(Dataset entries)

=====

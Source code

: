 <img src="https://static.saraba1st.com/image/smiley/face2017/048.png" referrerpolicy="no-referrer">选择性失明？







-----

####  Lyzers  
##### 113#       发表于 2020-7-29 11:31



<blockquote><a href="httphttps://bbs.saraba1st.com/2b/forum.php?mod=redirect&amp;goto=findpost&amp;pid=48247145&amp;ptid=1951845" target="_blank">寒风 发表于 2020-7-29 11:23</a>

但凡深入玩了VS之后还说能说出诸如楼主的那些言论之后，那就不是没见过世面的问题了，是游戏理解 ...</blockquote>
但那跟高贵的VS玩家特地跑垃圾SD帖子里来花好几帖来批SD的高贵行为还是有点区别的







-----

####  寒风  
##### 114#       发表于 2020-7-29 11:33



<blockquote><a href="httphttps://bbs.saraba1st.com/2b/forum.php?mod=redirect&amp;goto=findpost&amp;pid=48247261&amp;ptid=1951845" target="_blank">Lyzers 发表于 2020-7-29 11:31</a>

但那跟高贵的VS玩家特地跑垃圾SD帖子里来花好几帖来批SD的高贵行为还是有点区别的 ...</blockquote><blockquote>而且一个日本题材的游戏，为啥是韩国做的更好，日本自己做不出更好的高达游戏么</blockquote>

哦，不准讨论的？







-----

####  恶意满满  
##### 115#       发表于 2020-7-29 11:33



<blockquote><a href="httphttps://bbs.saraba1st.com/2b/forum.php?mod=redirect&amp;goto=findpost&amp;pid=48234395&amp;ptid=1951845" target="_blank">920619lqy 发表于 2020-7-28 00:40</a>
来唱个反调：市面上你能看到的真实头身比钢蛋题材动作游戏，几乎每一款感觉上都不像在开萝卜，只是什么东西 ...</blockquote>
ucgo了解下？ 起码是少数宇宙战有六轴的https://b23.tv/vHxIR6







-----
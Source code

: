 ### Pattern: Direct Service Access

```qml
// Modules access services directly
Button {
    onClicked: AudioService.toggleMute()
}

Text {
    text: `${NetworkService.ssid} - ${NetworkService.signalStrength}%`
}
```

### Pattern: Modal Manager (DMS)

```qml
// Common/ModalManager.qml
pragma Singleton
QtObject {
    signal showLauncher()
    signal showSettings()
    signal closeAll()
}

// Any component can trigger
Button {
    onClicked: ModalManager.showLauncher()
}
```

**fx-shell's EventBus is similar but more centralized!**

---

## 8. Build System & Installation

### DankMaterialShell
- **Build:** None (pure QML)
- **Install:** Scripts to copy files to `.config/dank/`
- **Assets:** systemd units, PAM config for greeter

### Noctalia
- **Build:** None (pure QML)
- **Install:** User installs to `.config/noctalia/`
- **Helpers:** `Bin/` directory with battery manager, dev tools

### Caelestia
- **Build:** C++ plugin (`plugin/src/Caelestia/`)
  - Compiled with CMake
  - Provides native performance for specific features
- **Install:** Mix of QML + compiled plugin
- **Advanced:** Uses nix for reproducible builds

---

=====

**DESCRIPTION OF THE TASK**
Copy exactly the lines that run from the first line of the data to the line containing "- Compiled with CMake", please, with both ends included and nothing else.

**REPLY**
Source code

: <img src="https://static.saraba1st.com/image/smiley/face2017/048.png" referrerpolicy="no-referrer">选择性失明？







-----

####  Lyzers  
##### 113#       发表于 2020-7-29 11:31



<blockquote><a href="httphttps://bbs.saraba1st.com/2b/forum.php?mod=redirect&amp;goto=findpost&amp;pid=48247145&amp;ptid=1951845" target="_blank">寒风 发表于 2020-7-29 11:23</a>

但凡深入玩了VS之后还说能说出诸如楼主的那些言论之后，那就不是没见过世面的问题了，是游戏理解 ...</blockquote>
但那跟高贵的VS玩家特地跑垃圾SD帖子里来花好几帖来批SD的高贵行为还是有点区别的







-----

####  寒风  
##### 114#       发表于 2020-7-29 11:33



<blockquote><a href="httphttps://bbs.saraba1st.com/2b/forum.php?mod=redirect&amp;goto=findpost&amp;pid=48247261&amp;ptid=1951845" target="_blank">Lyzers 发表于 2020-7-29 11:31</a>

但那跟高贵的VS玩家特地跑垃圾SD帖子里来花好几帖来批SD的高贵行为还是有点区别的 ...</blockquote><blockquote>而且一个日本题材的游戏，为啥是韩国做的更好，日本自己做不出更好的高达游戏么</blockquote>

哦，不准讨论的？







-----

####  恶意满满  
##### 115#       发表于 2020-7-29 11:33



<blockquote><a href="httphttps://bbs.saraba1st.com/2b/forum.php?mod=redirect&amp;goto=findpost&amp;pid=48234395&amp;ptid=1951845" target="_blank">920619lqy 发表于 2020-7-28 00:40</a>
来唱个反调：市面上你能看到的真实头身比钢蛋题材动作游戏，几乎每一款感觉上都不像在开萝卜，只是什么东西 ...</blockquote>
ucgo了解下？ 起码是少数宇宙战有六轴的https://b23.tv/vHxIR6







-----
Source code

: ### Pattern: Direct Service Access

```qml
// Modules access services directly
Button {
    onClicked: AudioService.toggleMute()
}

Text {
    text: `${NetworkService.ssid} - ${NetworkService.signalStrength}%`
}
```

### Pattern: Modal Manager (DMS)

```qml
// Common/ModalManager.qml
pragma Singleton
QtObject {
    signal showLauncher()
    signal showSettings()
    signal closeAll()
}

// Any component can trigger
Button {
    onClicked: ModalManager.showLauncher()
}
```

**fx-shell's EventBus is similar but more centralized!**

---

## 8. Build System & Installation

### DankMaterialShell
- **Build:** None (pure QML)
- **Install:** Scripts to copy files to `.config/dank/`
- **Assets:** systemd units, PAM config for greeter

### Noctalia
- **Build:** None (pure QML)
- **Install:** User installs to `.config/noctalia/`
- **Helpers:** `Bin/` directory with battery manager, dev tools

### Caelestia
- **Build:** C++ plugin (`plugin/src/Caelestia/`)
  - Compiled with CMake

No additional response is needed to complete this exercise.